=== Section Start ===
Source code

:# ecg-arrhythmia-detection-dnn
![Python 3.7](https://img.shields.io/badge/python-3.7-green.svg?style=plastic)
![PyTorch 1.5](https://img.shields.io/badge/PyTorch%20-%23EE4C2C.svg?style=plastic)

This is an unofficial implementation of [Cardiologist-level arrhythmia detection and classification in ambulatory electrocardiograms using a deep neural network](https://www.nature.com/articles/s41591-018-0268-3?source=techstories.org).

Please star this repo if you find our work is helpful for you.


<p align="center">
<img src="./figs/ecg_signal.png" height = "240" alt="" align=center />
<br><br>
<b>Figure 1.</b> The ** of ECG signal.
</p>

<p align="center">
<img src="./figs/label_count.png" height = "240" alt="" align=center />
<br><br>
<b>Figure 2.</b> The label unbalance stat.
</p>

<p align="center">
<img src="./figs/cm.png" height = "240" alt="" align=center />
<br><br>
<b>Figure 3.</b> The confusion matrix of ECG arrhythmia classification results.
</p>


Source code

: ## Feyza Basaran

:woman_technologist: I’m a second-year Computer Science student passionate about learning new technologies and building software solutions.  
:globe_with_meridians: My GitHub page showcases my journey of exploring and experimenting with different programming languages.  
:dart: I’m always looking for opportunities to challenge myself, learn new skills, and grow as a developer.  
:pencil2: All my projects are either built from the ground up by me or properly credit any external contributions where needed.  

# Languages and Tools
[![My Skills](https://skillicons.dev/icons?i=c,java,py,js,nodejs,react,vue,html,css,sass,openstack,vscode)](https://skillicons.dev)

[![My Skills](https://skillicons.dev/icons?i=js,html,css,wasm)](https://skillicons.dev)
=== Section End ===
WORK TO COMPLETE - How many lines in the listing above contain "figs"? Give the number and nothing else.

EXERCISE RESULT - 3